EXERCISE DETAILS:
Copy every line of the records below that holds the word "danh".

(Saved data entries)
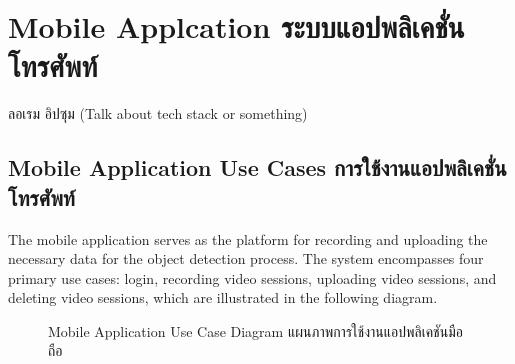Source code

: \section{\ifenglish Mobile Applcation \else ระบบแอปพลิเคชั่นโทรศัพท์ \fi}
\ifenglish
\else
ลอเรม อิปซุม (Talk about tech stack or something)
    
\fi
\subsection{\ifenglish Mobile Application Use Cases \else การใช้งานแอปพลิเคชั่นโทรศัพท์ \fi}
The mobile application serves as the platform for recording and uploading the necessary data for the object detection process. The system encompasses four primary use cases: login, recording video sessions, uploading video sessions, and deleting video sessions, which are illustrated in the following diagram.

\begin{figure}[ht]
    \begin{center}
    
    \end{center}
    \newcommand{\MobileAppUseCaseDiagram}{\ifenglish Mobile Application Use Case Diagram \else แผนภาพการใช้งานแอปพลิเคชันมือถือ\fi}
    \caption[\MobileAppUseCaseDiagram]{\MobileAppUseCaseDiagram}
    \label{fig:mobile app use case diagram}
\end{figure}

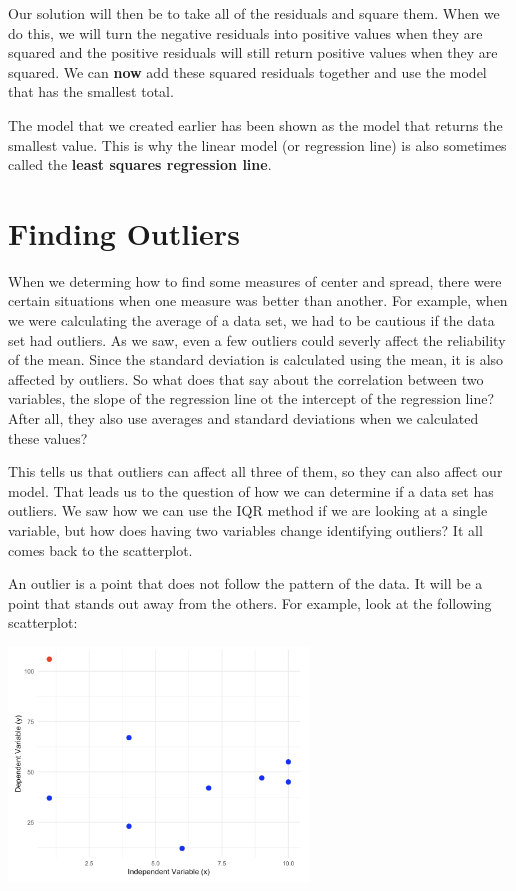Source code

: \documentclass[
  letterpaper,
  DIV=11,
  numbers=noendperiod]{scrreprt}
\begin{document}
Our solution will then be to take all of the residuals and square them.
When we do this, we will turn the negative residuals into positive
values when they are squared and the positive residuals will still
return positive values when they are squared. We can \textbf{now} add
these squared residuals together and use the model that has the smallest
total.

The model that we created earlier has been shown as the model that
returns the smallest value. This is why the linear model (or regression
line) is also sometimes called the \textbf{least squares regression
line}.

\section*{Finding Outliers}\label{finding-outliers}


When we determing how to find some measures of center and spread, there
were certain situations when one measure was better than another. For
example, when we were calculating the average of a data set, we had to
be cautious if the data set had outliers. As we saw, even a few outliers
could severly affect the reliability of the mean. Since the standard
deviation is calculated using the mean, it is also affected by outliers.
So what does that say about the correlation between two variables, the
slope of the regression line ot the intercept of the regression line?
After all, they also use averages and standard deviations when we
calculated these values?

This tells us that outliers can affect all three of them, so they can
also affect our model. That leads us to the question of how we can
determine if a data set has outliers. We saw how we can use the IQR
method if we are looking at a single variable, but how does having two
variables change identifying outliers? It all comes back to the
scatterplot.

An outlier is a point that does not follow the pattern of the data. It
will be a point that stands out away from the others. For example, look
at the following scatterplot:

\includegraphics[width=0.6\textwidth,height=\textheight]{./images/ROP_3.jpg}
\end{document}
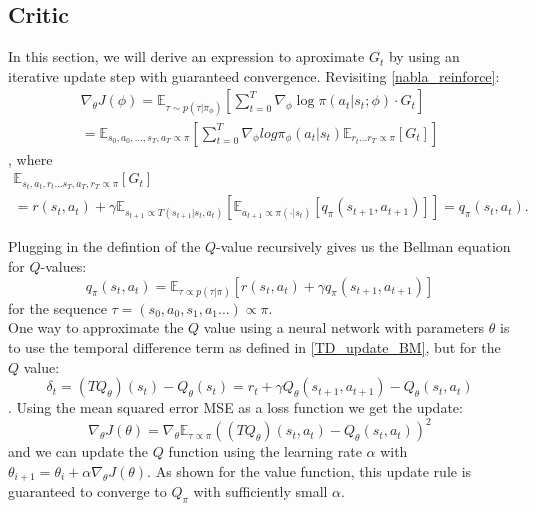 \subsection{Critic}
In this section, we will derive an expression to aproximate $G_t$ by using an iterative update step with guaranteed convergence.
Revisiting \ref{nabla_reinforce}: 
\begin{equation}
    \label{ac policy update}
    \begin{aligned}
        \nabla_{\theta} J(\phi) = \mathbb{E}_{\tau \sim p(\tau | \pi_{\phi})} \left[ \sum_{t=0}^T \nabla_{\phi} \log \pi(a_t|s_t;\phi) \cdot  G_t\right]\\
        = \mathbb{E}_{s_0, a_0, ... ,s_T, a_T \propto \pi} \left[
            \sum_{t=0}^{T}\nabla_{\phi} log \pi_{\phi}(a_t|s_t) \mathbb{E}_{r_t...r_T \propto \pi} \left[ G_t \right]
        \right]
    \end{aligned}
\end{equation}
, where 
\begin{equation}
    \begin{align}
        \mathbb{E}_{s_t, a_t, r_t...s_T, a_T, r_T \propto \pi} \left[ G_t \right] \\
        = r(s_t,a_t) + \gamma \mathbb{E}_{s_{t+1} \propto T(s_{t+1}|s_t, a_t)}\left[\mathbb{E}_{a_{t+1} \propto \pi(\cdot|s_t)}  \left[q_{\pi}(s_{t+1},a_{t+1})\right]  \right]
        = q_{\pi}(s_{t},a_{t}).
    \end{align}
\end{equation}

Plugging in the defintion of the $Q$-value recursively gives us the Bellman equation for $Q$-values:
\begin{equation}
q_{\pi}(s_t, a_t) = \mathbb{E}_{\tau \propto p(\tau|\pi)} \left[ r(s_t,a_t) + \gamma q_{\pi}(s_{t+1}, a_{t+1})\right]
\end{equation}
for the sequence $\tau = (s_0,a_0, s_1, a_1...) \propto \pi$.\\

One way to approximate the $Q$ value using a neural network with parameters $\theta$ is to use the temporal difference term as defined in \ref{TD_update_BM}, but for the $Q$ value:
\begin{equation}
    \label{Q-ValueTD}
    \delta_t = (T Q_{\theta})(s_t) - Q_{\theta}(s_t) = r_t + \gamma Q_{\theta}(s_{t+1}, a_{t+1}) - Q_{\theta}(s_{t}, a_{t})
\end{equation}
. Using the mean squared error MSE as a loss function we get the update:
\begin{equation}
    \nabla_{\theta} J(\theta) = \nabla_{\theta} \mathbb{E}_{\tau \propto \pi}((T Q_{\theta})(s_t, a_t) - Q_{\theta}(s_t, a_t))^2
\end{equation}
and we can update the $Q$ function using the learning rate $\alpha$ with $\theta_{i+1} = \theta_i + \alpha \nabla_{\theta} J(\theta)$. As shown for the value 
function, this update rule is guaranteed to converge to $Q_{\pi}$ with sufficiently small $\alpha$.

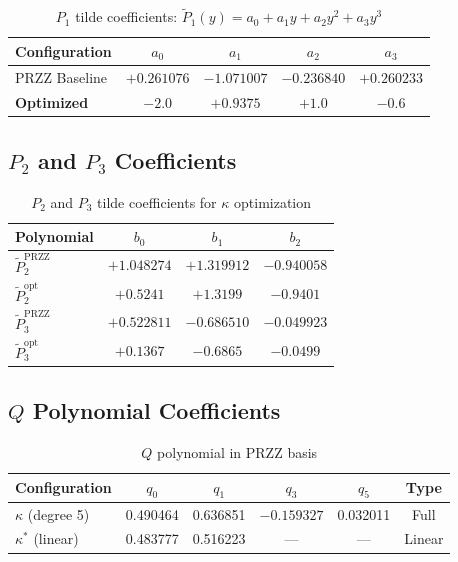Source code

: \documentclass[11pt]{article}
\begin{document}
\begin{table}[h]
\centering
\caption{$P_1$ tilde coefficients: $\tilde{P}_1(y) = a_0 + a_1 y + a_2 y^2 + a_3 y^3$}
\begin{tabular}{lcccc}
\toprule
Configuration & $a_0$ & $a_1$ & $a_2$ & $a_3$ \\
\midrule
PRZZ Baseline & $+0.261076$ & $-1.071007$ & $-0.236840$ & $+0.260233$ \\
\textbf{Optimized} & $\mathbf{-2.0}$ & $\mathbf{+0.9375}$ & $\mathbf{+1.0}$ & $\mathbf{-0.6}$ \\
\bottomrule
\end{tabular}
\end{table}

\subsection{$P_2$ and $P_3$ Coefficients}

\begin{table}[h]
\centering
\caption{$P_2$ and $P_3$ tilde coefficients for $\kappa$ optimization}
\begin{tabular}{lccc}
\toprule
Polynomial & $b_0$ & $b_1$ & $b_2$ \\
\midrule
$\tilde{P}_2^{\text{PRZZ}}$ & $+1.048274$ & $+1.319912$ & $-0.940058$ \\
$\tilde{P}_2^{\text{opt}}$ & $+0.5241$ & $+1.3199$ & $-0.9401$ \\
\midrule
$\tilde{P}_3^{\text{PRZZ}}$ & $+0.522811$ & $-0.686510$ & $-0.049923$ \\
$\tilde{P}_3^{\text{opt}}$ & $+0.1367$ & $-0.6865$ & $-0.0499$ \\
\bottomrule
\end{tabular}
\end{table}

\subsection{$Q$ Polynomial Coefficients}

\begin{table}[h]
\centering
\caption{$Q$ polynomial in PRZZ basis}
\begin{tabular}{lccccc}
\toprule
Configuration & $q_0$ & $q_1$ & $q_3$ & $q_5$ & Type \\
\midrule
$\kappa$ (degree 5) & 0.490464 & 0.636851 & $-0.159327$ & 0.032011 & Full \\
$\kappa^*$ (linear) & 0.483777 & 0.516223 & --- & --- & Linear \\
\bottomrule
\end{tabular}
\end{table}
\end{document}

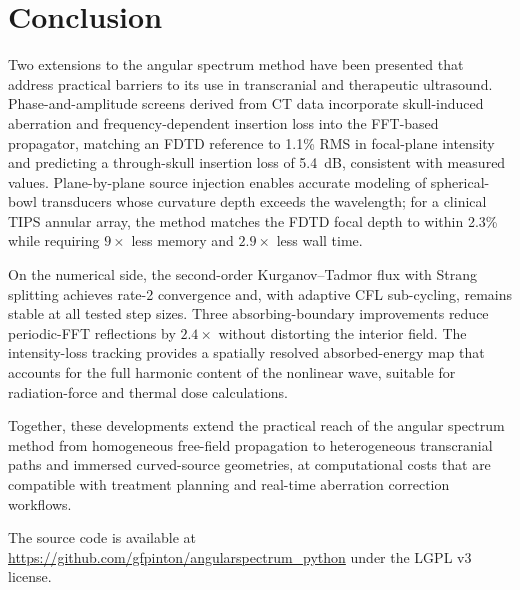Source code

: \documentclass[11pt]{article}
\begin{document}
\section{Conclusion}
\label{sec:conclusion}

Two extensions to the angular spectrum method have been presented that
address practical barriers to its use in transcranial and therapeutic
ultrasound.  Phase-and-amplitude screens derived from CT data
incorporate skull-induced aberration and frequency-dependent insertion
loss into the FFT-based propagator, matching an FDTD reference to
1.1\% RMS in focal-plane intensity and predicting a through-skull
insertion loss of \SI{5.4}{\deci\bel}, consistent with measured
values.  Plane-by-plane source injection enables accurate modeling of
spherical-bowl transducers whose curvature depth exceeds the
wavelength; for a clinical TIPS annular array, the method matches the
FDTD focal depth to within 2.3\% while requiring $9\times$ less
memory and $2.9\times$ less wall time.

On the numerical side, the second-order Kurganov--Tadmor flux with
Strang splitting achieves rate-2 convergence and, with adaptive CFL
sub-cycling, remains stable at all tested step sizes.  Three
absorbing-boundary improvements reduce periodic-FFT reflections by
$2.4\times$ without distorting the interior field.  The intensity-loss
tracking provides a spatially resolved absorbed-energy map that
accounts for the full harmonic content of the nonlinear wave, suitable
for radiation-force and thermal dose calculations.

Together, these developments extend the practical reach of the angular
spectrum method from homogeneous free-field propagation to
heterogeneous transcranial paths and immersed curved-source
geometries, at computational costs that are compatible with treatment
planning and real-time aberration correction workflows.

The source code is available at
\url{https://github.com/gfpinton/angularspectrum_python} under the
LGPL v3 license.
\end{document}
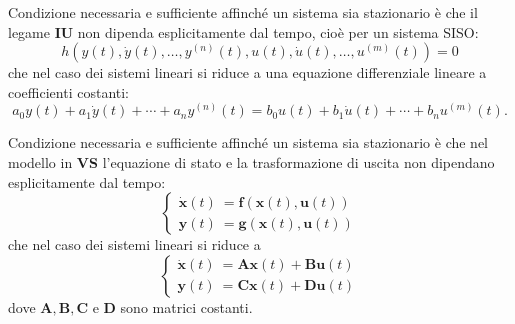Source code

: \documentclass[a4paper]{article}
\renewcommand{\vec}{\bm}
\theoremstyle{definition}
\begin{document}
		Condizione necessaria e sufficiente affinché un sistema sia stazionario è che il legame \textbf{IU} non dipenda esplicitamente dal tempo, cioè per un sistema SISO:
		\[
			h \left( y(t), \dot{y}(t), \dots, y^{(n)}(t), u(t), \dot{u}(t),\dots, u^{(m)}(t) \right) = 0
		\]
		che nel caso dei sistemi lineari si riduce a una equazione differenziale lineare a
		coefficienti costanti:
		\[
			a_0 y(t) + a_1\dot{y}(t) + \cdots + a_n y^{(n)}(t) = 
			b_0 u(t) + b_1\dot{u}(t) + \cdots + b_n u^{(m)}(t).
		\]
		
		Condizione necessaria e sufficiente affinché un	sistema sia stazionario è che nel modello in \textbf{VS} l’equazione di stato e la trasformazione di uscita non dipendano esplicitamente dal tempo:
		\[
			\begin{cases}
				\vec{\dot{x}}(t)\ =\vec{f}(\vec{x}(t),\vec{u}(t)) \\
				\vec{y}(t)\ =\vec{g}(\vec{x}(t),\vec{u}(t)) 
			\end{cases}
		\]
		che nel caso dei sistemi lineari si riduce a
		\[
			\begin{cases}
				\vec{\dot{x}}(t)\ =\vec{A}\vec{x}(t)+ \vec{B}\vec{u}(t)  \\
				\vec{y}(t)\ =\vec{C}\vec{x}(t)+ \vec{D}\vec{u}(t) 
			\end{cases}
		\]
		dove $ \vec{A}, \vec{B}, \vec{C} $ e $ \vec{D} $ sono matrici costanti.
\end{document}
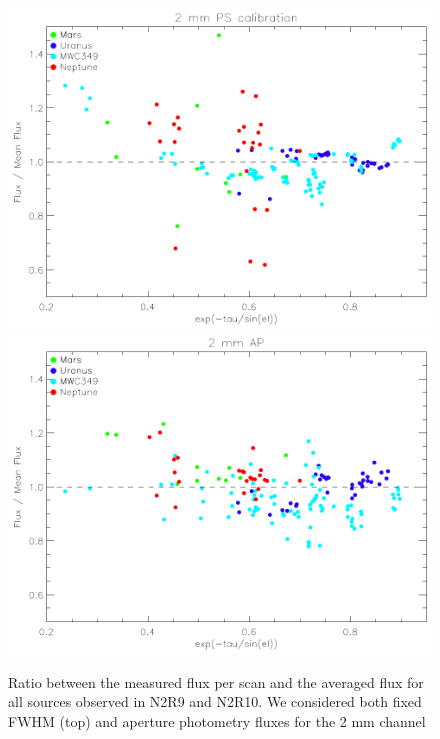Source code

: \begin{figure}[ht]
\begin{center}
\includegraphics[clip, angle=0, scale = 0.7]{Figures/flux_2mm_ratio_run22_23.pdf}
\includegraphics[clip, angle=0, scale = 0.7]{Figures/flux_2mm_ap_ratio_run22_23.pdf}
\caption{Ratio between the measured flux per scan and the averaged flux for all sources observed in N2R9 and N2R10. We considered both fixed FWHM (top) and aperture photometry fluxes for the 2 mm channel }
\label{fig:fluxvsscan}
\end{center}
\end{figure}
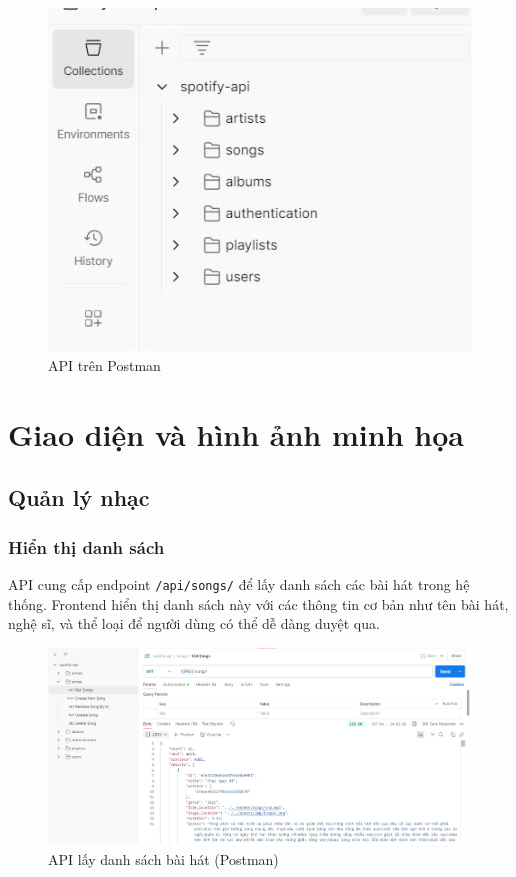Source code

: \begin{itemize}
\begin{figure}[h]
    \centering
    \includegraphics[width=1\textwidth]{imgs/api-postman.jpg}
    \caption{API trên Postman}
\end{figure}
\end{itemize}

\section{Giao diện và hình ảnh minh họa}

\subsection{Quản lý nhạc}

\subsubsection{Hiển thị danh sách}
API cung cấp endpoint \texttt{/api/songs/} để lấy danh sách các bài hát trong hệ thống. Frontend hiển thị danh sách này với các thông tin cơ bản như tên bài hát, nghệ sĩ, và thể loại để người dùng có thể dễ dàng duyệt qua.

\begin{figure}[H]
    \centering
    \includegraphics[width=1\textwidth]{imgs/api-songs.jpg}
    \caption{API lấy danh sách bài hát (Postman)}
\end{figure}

TASK RESPONSE:
\subsubsection{Hiển thị danh sách}
API cung cấp endpoint \texttt{/api/songs/} để lấy danh sách các bài hát trong hệ thống. Frontend hiển thị danh sách này với các thông tin cơ bản như tên bài hát, nghệ sĩ, và thể loại để người dùng có thể dễ dàng duyệt qua.
    \caption{API lấy danh sách bài hát (Postman)}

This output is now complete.